Потом взволнованно стал говорить о том, как это плохо, что русские допустили немцев до Волги, что Советской Армии теперь необходима огромная силища, чтобы остановить Гитлера. Он сердечно и долго благодарил рабочих и просил их обязательно завтра пожаловать к нему опять.

В темноте ребята незаметно вышли из комнаты Меринга, и только на улице Алексей сказал:

- Ничего не понимаю. Неужели среди этих немцев есть порядочные люди?

2.

На Фроловской, 3, в первой от ворот квартире, недавно поселилась семья Кудренко: отец - каменщик Иван Кузьмич, кряжистый старик (сейчас строек не было, и ему приходилось сапожничать); мать - маленькая, кроткая Пелагея Григорьевна, которая первая поднималась в этой семье и последняя ложилась спать; двое сыновей - Дмитрий и Федор, оба в отца - высокие, плечистые, и дочь Ольга со своей пятнадцатилетней дочуркой Людой.

Перед войной Кудренки жили на Трухановом острове. Они были завзятыми рыболовами, неутомимыми пловцами. Но оккупанты выгнали семью сродного, насиженного места. Когда дети нашли большую, вместительную квартиру на тихой Фроловской улице, старик запротестовал:

- Зачем нам четыре комнаты? Как их отопишь зимой?

- Зато удобная: два выхода имеет, - ответил Дмитрий.

Отец промолчал. Видимо, не зря сыновья думают о запасных выходах. Дмитрий - коммунист, советский командир, а студент Федор - комсомолец.

Оба попали в окружение, а затем и в плен, оба бежали из лагеря военнопленных. Возвратились домой раненые, измученные, отощавшие, но мать выходила сыновей, и теперь они работают в немецких фирмах.

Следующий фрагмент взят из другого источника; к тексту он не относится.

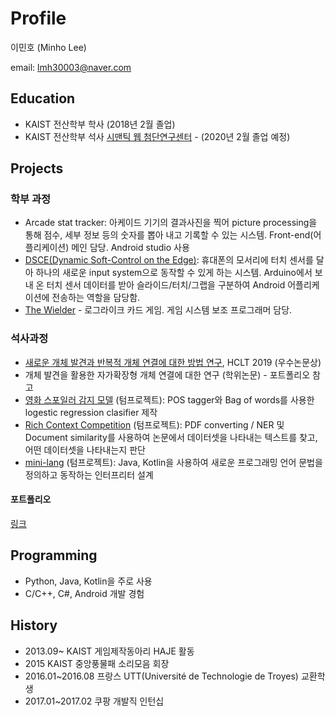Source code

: # Profile

이민호 (Minho Lee)

email: [lmh30003@naver.com](mailto:lmh30003@naver.com)

## Education
 - KAIST 전산학부 학사 (2018년 2월 졸업)
 - KAIST 전산학부 석사 [시맨틱 웹 첨단연구센터](http://semanticweb.kaist.ac.kr/) - (2020년 2월 졸업 예정)


## Projects

### 학부 과정
 - Arcade stat tracker: 아케이드 기기의 결과사진을 찍어 picture processing을 통해 점수, 세부 정보 등의 숫자를 뽑아 내고 기록할 수 있는 시스템. Front-end(어플리케이션) 메인 담당. Android studio 사용
 - [DSCE(Dynamic Soft-Control on the Edge)](../files/DSCE.pdf): 휴대폰의 모서리에 터치 센서를 달아 하나의 새로운 input system으로 동작할 수 있게 하는 시스템. Arduino에서 보내 온 터치 센서 데이터를 받아 슬라이드/터치/그랩을 구분하여 Android 어플리케이션에 전송하는 역할을 담당함.
 - [The Wielder](https://noah.kaist.ac.kr/Circle/HAJE/project/17thewielder) - 로그라이크 카드 게임. 게임 시스템 보조 프로그래머 담당.

### 석사과정
 - [새로운 개체 발견과 반복적 개체 연결에 대한 방법 연구](../files/새로운_개체_발견과_반복적_개체_연결에_대한_연구.pdf), HCLT 2019 (우수논문상)
 - 개체 발견을 활용한 자가확장형 개체 연결에 대한 연구 (학위논문) - 포트폴리오 참고
 - [영화 스포일러 감지 모델](../files/Spoiler_detector.pdf) (텀프로젝트): POS tagger와 Bag of words를 사용한 logestic regression clasifier 제작
 - [Rich Context Competition](../files/RCC.pdf) (텀프로젝트): PDF converting / NER 및 Document similarity를 사용하여 논문에서 데이터셋을 나타내는 텍스트를 찾고, 어떤 데이터셋을 나타내는지 판단
 - [mini-lang](https://github.com/minolee/mini_lang/tree/CS522) (텀프로젝트): Java, Kotlin을 사용하여 새로운 프로그래밍 언어 문법을 정의하고 동작하는 인터프리터 설계


#### 포트폴리오
[링크](../files/포트폴리오-이민호-최종.pdf)

## Programming
 - Python, Java, Kotlin을 주로 사용
 - C/C++, C#, Android 개발 경험

## History
 - 2013.09~ KAIST 게임제작동아리 HAJE 활동
 - 2015 KAIST 중앙풍물패 소리모음 회장
 - 2016.01~2016.08 프랑스 UTT(Université de Technologie de Troyes) 교환학생
 - 2017.01~2017.02 쿠팡 개발직 인턴십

Отца это очень угнетало. "Ой, не так живут сыны… Неужели будут на этот рейх работать?" - думал старик, ремонтируя старую, расползающуюся под руками обувь. Однажды он заговорил с Дмитрием.

- Сынок, вернутся наши, спросят: "Ты же коммунист, а чем народу помогал?" Что ответишь? Немцам телефончики прокладывал…

Дмитрий с нежностью посмотрел на отца и обнял его.

- Не будет вам стыдно за меня, батя. Если что случится, товарищам моим передайте: боролись с захватчиками ваши сыны. Кабели под скобами мы с Алексеем рубим. Вот оно как! Что можем, делаем… Недавно немного тола раздобыли и взорвали колодец, через который телефонные кабели проходят. Но об этом ни гу-гу, понимаете, батя? - Дмитрий говорил быстро, волнуясь, словно боялся, что не успеет обо всем поведать отцу.

Старик с глубоким вниманием слушал сына. Он был рад, что Дмитрий - честный и смелый человек, но в то же время тревога за его судьбу сжимала отцовское сердце. Иван Кузьмич только повторял:

- Хорошо, сынок, хорошо…

Внезапно этот разговор оборвался: в комнату вбежала внучка:

- Дядя Митя, вас кто-то спрашивает, - крикнула Люда и исчезла так же неожиданно, как и появилась.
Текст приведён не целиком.